*** Block opens ***

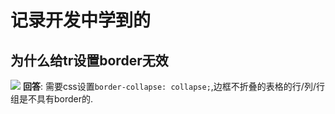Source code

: # 记录开发中学到的

## 为什么给tr设置border无效
![](https://ws1.sinaimg.cn/large/005IQkzXly1g4yixr4yvjj310e076gmm.jpg)
**回答**: 需要css设置`border-collapse: collapse;`,边框不折叠的表格的行/列/行组是不具有border的.
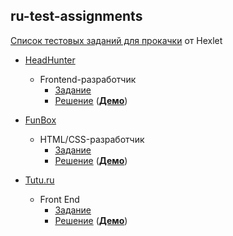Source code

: ## ru-test-assignments

[Список тестовых заданий для прокачки](https://github.com/Hexlet/ru-test-assignments) от Hexlet

* [HeadHunter](https://hh.ru/)

  * Frontend-разработчик
    * [Задание](https://github.com/hhru/frontend-test)
    * [Решение](https://github.com/Antosik/ru-test-assignments-solutions/tree/master/hhru) ([**Демо**](https://antosik.github.io/ru-test-assignments-solutions/hhru/))

* [FunBox](http://funbox.ru/)
  * HTML/CSS-разработчик
    * [Задание](https://dl.fun-box.ru/qt-htmlcss.zip)
    * [Решение](https://github.com/Antosik/ru-test-assignments-solutions/tree/master/funbox) ([**Демо**](https://antosik.github.io/ru-test-assignments-solutions/funbox/))

* [Tutu.ru](https://www.tutu.ru/)
  * Front End
    * [Задание](https://github.com/tutu-ru/frontend-javascript-test)
    * [Решение](https://github.com/Antosik/ru-test-assignments-solutions/tree/master/tutu-ru) ([**Демо**](https://antosik.github.io/ru-test-assignments-solutions/tutu-ru/))
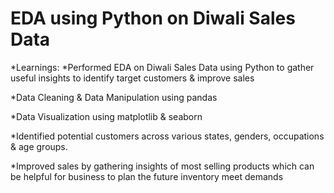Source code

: # EDA using Python on Diwali Sales Data

*Learnings:
  *Performed EDA on Diwali Sales Data using Python to gather useful insights to identify target customers & improve sales

  *Data Cleaning & Data Manipulation using pandas

  *Data Visualization using matplotlib & seaborn

  *Identified potential customers across various states, genders, occupations & age groups.

  *Improved sales by gathering insights of most selling products which can be helpful for business to plan the future inventory meet demands
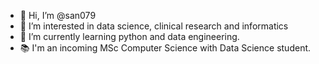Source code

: - 👋 Hi, I’m @san079
- 👀 I’m interested in data science, clinical research and informatics
- 🌱 I’m currently learning python and data engineering.
- 📚 I'm an incoming MSc Computer Science with Data Science student.


<!---
san079/san079 is a ✨ special ✨ repository because its `README.md` (this file) appears on your GitHub profile.
You can click the Preview link to take a look at your changes.
--->
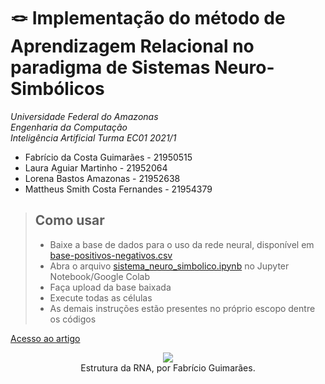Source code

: # 🪢 Implementação do método de Aprendizagem Relacional no paradigma de Sistemas Neuro-Simbólicos

*Universidade Federal do Amazonas*
<br>
*Engenharia da Computação*<br>
*Inteligência Artificial Turma EC01 2021/1*<br>


*   Fabrício da Costa Guimarães - 21950515
*   Laura Aguiar Martinho - 21952064
*   Lorena Bastos Amazonas - 21952638
*   Mattheus Smith Costa Fernandes - 21954379



> ## Como usar
>
> - Baixe a base de dados para o uso da rede neural, disponível em [base-positivos-negativos.csv](https://github.com/abriciof/sistema-neuro-simbolico/blob/main/base-positivos-negativos.csv)
> - Abra o arquivo [sistema_neuro_simbolico.ipynb](https://github.com/abriciof/sistema-neuro-simbolico/blob/main/sistema_neuro_simbolico.ipynb) no Jupyter Notebook/Google Colab
> - Faça upload da base baixada
> - Execute todas as células
> - As demais instruções estão presentes no próprio escopo dentre os códigos
> 


[Acesso ao artigo](https://github.com/abriciof/sistema-neuro-simbolico/blob/main/Implementa%C3%A7%C3%A3o%20do%20m%C3%A9todo%20de%20Aprendizagem%20Relacional%20no%20paradigma%20de%20Sistemas%20Neuro-Simb%C3%B3licos.pdf)


<p align="center">
  <img src="https://user-images.githubusercontent.com/65060013/167069653-425d9f2c-9b97-416f-9774-f7cb8ab753bb.gif">
  <br> Estrutura da RNA, por Fabrício Guimarães.
</p>
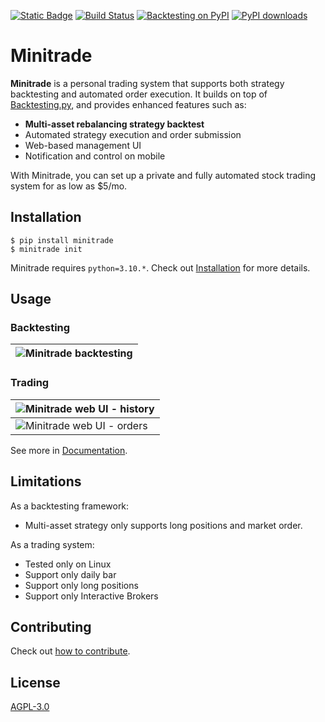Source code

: [![Static Badge](https://img.shields.io/badge/Documentation-blue)](https://dodid.github.io/minitrade/)
[![Build Status](https://img.shields.io/github/actions/workflow/status/dodid/minitrade/test_code.yml?branch=main)](https://github.com/dodid/minitrade/actions)
[![Backtesting on PyPI](https://img.shields.io/pypi/v/minitrade.svg?color=blue)](https://pypi.org/project/minitrade)
[![PyPI downloads](https://img.shields.io/pypi/dd/minitrade.svg?color=skyblue)](https://pypi.org/project/minitrade)


# Minitrade

**Minitrade** is a personal trading system that supports both strategy backtesting and automated order execution. It builds on top of [Backtesting.py](https://github.com/kernc/backtesting.py), and provides enhanced features such as:

- **Multi-asset rebalancing strategy backtest**
- Automated strategy execution and order submission
- Web-based management UI
- Notification and control on mobile

With Minitrade, you can set up a private and fully automated stock trading system for as low as $5/mo.

## Installation

    $ pip install minitrade
    $ minitrade init

Minitrade requires `python=3.10.*`. Check out [Installation](https://dodid.github.io/minitrade/install/) for more details.

## Usage

### Backtesting

| ![Minitrade backtesting](https://imgur.com/YkLPeTv) |
| --------------------------------------------------- |

### Trading

| ![Minitrade web UI - history](<https://imgur.com/ittnlk7>) |
| ---------------------------------------------------------- |
| ![Minitrade web UI - orders](<https://imgur.com/2DAZ2W1>)  |

See more in [Documentation](https://dodid.github.io/minitrade/).

## Limitations

As a backtesting framework:

- Multi-asset strategy only supports long positions and market order. 

As a trading system:

- Tested only on Linux
- Support only daily bar
- Support only long positions
- Support only Interactive Brokers

## Contributing

Check out [how to contribute](CONTRIBUTING.md).

## License

[AGPL-3.0](https://www.gnu.org/licenses/agpl-3.0.en.html)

*** Block closes ***

- _Task to carry out_
Every record above, copied exactly and without a single picture, makes up the answer.

- _Response to the exercise_
Source code

: # 记录开发中学到的

## 为什么给tr设置border无效
![](https://ws1.sinaimg.cn/large/005IQkzXly1g4yixr4yvjj310e076gmm.jpg)
**回答**: 需要css设置`border-collapse: collapse;`,边框不折叠的表格的行/列/行组是不具有border的.
Source code

: ## ru-test-assignments

[Список тестовых заданий для прокачки](https://github.com/Hexlet/ru-test-assignments) от Hexlet

* [HeadHunter](https://hh.ru/)

  * Frontend-разработчик
    * [Задание](https://github.com/hhru/frontend-test)
    * [Решение](https://github.com/Antosik/ru-test-assignments-solutions/tree/master/hhru) ([**Демо**](https://antosik.github.io/ru-test-assignments-solutions/hhru/))

* [FunBox](http://funbox.ru/)
  * HTML/CSS-разработчик
    * [Задание](https://dl.fun-box.ru/qt-htmlcss.zip)
    * [Решение](https://github.com/Antosik/ru-test-assignments-solutions/tree/master/funbox) ([**Демо**](https://antosik.github.io/ru-test-assignments-solutions/funbox/))

* [Tutu.ru](https://www.tutu.ru/)
  * Front End
    * [Задание](https://github.com/tutu-ru/frontend-javascript-test)
    * [Решение](https://github.com/Antosik/ru-test-assignments-solutions/tree/master/tutu-ru) ([**Демо**](https://antosik.github.io/ru-test-assignments-solutions/tutu-ru/))
Source code

: # EDA using Python on Diwali Sales Data

*Learnings:
  *Performed EDA on Diwali Sales Data using Python to gather useful insights to identify target customers & improve sales

  *Data Cleaning & Data Manipulation using pandas

  *Data Visualization using matplotlib & seaborn

  *Identified potential customers across various states, genders, occupations & age groups.

  *Improved sales by gathering insights of most selling products which can be helpful for business to plan the future inventory meet demands
Source code

: - 👋 Hi, I’m @san079
- 👀 I’m interested in data science, clinical research and informatics
- 🌱 I’m currently learning python and data engineering.
- 📚 I'm an incoming MSc Computer Science with Data Science student.


<!---
san079/san079 is a ✨ special ✨ repository because its `README.md` (this file) appears on your GitHub profile.
You can click the Preview link to take a look at your changes.
--->
Source code

: # 🪢 Implementação do método de Aprendizagem Relacional no paradigma de Sistemas Neuro-Simbólicos

*Universidade Federal do Amazonas*
<br>
*Engenharia da Computação*<br>
*Inteligência Artificial Turma EC01 2021/1*<br>


*   Fabrício da Costa Guimarães - 21950515
*   Laura Aguiar Martinho - 21952064
*   Lorena Bastos Amazonas - 21952638
*   Mattheus Smith Costa Fernandes - 21954379



> ## Como usar
>
> - Baixe a base de dados para o uso da rede neural, disponível em [base-positivos-negativos.csv](https://github.com/abriciof/sistema-neuro-simbolico/blob/main/base-positivos-negativos.csv)
> - Abra o arquivo [sistema_neuro_simbolico.ipynb](https://github.com/abriciof/sistema-neuro-simbolico/blob/main/sistema_neuro_simbolico.ipynb) no Jupyter Notebook/Google Colab
> - Faça upload da base baixada
> - Execute todas as células
> - As demais instruções estão presentes no próprio escopo dentre os códigos
> 


[Acesso ao artigo](https://github.com/abriciof/sistema-neuro-simbolico/blob/main/Implementa%C3%A7%C3%A3o%20do%20m%C3%A9todo%20de%20Aprendizagem%20Relacional%20no%20paradigma%20de%20Sistemas%20Neuro-Simb%C3%B3licos.pdf)


<p align="center">
  <img src="https://user-images.githubusercontent.com/65060013/167069653-425d9f2c-9b97-416f-9774-f7cb8ab753bb.gif">
  <br> Estrutura da RNA, por Fabrício Guimarães.
</p>
Source code

: [![Static Badge](https://img.shields.io/badge/Documentation-blue)](https://dodid.github.io/minitrade/)
[![Build Status](https://img.shields.io/github/actions/workflow/status/dodid/minitrade/test_code.yml?branch=main)](https://github.com/dodid/minitrade/actions)
[![Backtesting on PyPI](https://img.shields.io/pypi/v/minitrade.svg?color=blue)](https://pypi.org/project/minitrade)
[![PyPI downloads](https://img.shields.io/pypi/dd/minitrade.svg?color=skyblue)](https://pypi.org/project/minitrade)


# Minitrade

**Minitrade** is a personal trading system that supports both strategy backtesting and automated order execution. It builds on top of [Backtesting.py](https://github.com/kernc/backtesting.py), and provides enhanced features such as:

- **Multi-asset rebalancing strategy backtest**
- Automated strategy execution and order submission
- Web-based management UI
- Notification and control on mobile

With Minitrade, you can set up a private and fully automated stock trading system for as low as $5/mo.

## Installation

    $ pip install minitrade
    $ minitrade init

Minitrade requires `python=3.10.*`. Check out [Installation](https://dodid.github.io/minitrade/install/) for more details.

## Usage

### Backtesting

| ![Minitrade backtesting](https://imgur.com/YkLPeTv) |
| --------------------------------------------------- |

### Trading

| ![Minitrade web UI - history](<https://imgur.com/ittnlk7>) |
| ---------------------------------------------------------- |
| ![Minitrade web UI - orders](<https://imgur.com/2DAZ2W1>)  |

See more in [Documentation](https://dodid.github.io/minitrade/).

## Limitations

As a backtesting framework:

- Multi-asset strategy only supports long positions and market order. 

As a trading system:

- Tested only on Linux
- Support only daily bar
- Support only long positions
- Support only Interactive Brokers

## Contributing

Check out [how to contribute](CONTRIBUTING.md).

## License

[AGPL-3.0](https://www.gnu.org/licenses/agpl-3.0.en.html)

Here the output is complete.